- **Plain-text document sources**
== Segment start ==

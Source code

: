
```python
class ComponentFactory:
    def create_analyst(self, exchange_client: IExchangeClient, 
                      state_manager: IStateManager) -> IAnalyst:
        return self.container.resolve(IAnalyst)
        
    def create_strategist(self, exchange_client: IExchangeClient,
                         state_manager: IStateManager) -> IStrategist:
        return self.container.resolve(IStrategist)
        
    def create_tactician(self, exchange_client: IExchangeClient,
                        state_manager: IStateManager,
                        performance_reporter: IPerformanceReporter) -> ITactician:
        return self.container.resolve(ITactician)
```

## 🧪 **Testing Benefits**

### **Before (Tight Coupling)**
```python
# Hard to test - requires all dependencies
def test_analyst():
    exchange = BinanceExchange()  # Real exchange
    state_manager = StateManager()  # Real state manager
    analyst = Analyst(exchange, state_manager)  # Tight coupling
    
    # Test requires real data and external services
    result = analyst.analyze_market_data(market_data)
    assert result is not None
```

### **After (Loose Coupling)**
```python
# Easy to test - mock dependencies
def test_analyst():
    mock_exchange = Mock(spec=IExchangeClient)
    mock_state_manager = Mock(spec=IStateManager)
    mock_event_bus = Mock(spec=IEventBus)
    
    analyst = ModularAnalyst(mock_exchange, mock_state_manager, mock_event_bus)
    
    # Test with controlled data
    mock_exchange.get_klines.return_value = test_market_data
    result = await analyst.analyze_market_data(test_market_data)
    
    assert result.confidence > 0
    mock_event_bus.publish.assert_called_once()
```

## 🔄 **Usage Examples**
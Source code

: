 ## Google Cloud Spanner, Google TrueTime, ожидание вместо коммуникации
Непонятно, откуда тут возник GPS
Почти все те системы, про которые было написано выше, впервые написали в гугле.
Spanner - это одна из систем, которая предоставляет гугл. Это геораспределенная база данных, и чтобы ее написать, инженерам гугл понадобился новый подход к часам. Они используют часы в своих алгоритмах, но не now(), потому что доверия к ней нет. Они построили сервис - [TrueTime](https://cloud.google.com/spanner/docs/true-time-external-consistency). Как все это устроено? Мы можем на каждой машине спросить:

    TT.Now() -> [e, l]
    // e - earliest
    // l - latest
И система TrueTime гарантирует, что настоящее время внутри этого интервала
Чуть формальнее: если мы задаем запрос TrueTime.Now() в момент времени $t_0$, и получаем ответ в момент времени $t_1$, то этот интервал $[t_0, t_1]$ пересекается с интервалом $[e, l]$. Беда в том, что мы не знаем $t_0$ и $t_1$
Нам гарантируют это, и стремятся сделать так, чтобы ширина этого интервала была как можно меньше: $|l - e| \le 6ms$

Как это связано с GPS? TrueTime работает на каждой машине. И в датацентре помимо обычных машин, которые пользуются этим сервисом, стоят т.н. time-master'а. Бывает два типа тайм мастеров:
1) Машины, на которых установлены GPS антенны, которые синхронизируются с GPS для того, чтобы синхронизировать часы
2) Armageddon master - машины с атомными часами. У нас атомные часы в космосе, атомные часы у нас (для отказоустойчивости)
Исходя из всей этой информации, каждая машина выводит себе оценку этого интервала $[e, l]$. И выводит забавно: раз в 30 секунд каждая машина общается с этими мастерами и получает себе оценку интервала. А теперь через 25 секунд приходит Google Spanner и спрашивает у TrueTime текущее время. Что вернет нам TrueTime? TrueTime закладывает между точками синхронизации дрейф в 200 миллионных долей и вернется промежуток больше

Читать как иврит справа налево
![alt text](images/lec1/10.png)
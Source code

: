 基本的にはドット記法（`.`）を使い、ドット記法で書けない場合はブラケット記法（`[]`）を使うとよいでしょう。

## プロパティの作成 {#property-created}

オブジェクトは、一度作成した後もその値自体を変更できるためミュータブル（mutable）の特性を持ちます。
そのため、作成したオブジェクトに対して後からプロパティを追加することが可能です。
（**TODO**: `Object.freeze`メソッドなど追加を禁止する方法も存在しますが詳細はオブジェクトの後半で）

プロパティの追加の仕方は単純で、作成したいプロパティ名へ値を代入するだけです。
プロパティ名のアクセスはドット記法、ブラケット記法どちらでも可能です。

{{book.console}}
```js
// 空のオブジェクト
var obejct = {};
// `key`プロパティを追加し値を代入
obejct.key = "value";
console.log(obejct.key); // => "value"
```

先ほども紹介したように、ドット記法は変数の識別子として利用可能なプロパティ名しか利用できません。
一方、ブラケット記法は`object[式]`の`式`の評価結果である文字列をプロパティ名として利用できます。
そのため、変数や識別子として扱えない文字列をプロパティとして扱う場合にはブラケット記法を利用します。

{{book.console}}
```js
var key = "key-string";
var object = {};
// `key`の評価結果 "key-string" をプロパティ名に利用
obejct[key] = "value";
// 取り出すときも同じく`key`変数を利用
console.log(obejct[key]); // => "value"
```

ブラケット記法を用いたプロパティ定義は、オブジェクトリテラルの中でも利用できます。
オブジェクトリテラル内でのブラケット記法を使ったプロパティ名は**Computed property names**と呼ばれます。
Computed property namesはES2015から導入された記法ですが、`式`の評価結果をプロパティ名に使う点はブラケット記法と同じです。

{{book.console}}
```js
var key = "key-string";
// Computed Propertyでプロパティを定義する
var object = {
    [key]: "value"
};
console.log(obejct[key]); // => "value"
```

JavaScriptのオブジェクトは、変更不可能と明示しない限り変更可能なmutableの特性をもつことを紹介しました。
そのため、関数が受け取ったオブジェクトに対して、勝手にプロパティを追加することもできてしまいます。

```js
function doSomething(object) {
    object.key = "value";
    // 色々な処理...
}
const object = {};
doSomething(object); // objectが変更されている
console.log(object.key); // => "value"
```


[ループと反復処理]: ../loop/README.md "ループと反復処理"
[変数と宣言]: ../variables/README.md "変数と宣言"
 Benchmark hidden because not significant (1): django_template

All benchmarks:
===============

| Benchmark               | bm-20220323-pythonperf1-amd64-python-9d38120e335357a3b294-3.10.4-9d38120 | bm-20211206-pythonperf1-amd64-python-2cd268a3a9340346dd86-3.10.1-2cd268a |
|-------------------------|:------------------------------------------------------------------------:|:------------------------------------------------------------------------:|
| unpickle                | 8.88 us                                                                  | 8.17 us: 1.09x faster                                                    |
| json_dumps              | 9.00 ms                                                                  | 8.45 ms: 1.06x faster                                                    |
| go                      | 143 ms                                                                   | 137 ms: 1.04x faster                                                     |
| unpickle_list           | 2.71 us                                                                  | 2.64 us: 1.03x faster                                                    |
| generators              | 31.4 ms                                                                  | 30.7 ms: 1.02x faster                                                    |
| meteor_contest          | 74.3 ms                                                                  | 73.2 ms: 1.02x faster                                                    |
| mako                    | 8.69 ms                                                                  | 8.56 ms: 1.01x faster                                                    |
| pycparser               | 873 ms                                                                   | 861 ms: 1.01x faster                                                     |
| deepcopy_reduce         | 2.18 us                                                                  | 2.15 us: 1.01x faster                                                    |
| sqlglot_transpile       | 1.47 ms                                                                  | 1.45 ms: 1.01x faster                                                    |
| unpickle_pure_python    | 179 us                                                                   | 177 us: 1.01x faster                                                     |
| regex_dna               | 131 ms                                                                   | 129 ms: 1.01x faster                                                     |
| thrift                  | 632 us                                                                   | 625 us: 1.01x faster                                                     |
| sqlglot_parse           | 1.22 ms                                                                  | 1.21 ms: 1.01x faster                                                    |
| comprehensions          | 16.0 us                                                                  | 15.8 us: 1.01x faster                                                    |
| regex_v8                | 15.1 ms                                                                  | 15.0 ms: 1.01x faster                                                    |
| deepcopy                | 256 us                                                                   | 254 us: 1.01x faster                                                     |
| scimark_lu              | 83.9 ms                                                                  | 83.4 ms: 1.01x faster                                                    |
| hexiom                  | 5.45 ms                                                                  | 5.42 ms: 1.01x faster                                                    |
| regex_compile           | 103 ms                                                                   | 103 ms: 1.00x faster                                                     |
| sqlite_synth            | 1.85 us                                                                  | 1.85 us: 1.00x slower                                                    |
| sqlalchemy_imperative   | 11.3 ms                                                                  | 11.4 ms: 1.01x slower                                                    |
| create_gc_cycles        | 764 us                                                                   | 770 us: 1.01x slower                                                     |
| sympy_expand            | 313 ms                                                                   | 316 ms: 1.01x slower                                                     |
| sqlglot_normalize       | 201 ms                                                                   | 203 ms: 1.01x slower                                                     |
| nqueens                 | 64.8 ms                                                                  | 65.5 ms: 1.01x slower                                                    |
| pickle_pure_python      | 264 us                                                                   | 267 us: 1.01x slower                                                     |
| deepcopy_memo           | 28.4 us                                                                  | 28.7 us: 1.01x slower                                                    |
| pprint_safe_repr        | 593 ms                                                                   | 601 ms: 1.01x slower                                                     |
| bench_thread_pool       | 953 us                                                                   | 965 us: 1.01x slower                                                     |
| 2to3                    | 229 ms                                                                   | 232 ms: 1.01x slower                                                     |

== Segment end ==

- **Task statement**
Search the data for "dependencies" and list every line in which it occurs.

- **Solved exercise**
# Hard to test - requires all dependencies
# Easy to test - mock dependencies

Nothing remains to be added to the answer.